3-Way Chili
List of Ingredients
On our trips west, I bought lots and lots of dried chiles. When we came home, I had to find ways to use them. We both think this is a good recipe.
10-12 dried New Mexico chiles*
2 pounds lean ground beef or venison
2-3 cups chopped onions
1 1/2 teaspoons garlic
3 cans diced tomatoes
2 cups beef broth
1 teaspoon cumin
1/2 teaspoon cloves
1 teaspoon rosemary
1/2 teaspoon tarragon
pinch cinnamon
4 cans pinto beans
1 can refried beans
Recipe
Brown ground meat. Add onions and sauté until soft. Add garlic and cook about 2 minutes. Stir in spices. Add chile puree*. Increase heat. Add remaining ingredients. Bring to boil. Reduce heat and simmer about 4 hours. Add another can of diced tomatoes if mixture becomes too thick. Simmer another 30 minutes. Serve in one of the following ways:
--over cooked rice
--over cheese grits
Use instant cheese grits or make your own:
Simmer until nearly tender:
3 c. water
3/4 c. grits
1/2 t. salt
Add: 1 c. shredded sharp cheese
Continue cooking until grits are soft.
--In tortilla wrap. Use large wheat tortillas. Spoon
1/4 c. chili in center of tortilla. Add as desired:
shredded lettuce, chopped onion, chopped tomatoes,
green olives, salsa, sour cream, cilantro. Roll up.

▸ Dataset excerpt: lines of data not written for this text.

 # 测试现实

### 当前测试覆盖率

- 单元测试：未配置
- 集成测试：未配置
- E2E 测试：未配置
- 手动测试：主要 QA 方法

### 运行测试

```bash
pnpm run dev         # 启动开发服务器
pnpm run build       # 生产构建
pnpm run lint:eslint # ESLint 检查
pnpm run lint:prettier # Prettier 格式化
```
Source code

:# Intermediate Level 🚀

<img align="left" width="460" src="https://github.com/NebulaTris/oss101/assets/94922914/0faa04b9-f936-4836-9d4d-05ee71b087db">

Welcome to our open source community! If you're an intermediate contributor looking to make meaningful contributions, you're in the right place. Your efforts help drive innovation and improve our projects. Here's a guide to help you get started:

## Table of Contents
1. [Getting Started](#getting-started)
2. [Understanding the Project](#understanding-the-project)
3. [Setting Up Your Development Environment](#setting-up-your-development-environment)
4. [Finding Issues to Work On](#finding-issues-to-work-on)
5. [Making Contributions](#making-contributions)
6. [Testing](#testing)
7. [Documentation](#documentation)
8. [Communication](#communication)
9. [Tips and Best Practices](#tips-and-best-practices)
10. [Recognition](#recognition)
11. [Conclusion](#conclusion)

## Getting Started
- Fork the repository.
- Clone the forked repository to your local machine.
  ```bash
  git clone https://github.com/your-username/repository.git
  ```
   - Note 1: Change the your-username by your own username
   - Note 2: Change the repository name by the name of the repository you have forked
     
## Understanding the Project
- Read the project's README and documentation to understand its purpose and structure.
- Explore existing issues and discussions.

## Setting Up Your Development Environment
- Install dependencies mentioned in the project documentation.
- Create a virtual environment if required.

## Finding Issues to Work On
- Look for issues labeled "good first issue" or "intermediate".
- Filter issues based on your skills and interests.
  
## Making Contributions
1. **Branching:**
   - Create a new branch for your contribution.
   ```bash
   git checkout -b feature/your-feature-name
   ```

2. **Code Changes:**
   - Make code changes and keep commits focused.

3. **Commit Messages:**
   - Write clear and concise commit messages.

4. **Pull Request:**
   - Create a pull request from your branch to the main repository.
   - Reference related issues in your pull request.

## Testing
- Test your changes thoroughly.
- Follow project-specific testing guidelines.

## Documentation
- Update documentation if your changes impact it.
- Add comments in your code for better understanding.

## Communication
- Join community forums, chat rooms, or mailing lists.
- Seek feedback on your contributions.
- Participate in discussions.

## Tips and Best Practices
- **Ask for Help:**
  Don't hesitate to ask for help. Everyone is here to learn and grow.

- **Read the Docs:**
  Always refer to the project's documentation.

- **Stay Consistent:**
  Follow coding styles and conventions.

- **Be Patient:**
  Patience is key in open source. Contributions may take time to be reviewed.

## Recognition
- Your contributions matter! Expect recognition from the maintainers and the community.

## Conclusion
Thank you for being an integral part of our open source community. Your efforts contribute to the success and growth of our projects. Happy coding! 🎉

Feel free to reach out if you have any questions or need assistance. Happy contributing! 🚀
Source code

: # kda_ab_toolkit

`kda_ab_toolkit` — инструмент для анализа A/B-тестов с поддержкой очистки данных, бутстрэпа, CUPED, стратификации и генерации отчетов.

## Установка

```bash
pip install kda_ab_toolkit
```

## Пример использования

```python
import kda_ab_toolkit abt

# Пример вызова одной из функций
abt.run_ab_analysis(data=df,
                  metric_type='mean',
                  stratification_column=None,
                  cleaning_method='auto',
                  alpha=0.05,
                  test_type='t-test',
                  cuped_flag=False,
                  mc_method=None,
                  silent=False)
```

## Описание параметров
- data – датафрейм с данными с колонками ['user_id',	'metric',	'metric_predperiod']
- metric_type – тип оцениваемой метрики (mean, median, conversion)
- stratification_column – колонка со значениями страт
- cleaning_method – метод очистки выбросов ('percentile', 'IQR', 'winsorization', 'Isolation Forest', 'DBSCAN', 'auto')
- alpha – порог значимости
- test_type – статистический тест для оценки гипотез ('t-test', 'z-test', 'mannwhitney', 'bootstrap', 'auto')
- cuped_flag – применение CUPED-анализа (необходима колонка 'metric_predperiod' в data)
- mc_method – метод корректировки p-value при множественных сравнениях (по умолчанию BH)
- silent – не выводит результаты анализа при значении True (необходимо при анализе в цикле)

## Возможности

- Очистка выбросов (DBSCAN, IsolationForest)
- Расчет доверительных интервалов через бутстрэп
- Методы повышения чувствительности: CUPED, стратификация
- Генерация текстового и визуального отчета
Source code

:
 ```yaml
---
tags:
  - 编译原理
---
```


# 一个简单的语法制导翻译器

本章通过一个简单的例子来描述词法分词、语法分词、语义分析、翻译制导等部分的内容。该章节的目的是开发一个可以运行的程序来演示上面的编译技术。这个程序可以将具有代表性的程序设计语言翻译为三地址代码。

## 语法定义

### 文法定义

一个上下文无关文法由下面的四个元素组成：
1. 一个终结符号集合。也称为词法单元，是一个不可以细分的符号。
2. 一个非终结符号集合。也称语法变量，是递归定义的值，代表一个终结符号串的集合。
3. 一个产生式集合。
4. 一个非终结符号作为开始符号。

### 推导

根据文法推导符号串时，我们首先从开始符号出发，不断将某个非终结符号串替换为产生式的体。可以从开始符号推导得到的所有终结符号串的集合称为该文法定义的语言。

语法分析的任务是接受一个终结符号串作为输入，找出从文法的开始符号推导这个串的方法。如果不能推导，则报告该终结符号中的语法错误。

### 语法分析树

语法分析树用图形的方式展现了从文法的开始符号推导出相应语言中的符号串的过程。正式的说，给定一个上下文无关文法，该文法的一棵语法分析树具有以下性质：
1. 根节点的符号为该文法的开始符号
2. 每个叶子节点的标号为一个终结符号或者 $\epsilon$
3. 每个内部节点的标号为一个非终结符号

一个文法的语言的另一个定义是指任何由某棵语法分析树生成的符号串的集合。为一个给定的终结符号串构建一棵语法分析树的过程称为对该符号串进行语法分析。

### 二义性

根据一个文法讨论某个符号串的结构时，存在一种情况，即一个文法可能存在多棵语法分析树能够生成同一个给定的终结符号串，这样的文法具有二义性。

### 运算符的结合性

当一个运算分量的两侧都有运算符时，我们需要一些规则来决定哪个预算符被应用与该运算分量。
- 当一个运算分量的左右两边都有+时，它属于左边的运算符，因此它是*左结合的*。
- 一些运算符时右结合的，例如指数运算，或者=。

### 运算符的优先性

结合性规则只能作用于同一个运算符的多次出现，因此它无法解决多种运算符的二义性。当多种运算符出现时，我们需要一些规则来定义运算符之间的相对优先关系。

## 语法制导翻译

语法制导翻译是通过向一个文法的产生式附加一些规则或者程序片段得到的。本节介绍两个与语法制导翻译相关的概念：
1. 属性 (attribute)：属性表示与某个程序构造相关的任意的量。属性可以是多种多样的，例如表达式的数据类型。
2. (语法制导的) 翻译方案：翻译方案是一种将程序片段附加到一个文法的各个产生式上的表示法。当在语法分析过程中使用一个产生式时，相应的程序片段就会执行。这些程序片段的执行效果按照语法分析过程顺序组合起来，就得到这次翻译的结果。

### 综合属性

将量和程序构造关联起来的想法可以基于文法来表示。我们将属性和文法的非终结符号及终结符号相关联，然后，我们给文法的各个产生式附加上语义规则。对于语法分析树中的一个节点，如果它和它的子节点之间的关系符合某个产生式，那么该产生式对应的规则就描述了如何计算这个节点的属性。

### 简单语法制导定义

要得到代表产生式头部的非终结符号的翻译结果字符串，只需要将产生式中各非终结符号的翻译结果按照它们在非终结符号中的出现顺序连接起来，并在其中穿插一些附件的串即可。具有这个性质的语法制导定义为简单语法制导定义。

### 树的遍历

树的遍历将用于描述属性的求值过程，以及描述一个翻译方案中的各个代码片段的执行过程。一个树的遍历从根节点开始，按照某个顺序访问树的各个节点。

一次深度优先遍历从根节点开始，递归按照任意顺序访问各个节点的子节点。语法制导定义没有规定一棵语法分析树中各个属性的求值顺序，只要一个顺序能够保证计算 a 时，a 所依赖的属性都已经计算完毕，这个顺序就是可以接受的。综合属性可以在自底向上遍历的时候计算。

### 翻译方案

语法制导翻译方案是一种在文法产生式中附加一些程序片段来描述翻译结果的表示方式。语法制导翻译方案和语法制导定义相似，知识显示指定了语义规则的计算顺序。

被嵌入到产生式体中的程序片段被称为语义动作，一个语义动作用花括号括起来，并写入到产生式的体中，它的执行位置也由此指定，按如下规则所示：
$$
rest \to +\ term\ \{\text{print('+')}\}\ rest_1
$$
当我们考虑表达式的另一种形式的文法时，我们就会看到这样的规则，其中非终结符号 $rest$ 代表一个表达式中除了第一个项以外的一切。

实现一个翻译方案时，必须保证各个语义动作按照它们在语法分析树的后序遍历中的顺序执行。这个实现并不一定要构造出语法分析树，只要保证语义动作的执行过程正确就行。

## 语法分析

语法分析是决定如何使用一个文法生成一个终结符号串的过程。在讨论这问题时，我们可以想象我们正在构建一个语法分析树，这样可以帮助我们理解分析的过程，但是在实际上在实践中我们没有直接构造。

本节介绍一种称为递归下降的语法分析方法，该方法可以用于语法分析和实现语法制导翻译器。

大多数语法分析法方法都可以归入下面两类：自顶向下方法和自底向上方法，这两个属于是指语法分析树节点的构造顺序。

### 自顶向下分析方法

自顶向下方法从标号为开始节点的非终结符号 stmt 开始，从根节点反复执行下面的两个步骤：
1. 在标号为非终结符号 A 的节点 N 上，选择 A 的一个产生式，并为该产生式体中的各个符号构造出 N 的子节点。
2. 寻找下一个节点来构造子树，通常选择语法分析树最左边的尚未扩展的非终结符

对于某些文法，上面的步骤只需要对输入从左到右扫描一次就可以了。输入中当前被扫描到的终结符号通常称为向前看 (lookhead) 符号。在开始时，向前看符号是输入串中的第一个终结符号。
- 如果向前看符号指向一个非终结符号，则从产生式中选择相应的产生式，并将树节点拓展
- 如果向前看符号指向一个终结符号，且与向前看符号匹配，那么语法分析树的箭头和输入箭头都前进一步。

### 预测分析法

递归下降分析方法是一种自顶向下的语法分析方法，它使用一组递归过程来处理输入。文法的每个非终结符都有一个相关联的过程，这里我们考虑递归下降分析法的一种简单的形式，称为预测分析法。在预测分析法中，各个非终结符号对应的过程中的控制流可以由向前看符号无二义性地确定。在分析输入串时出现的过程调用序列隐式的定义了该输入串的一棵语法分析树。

*Briefly heat in frypan until aromatic. Cover w/ water by about 2”. Simmer 30 minutes or so and then cool. Drain, reserving liquid. Process in food processor, adding reserved liquid as needed, until chiles are finely chopped. Strain out residue, pressing out as much puree as possible. Set puree aside. Discard residue.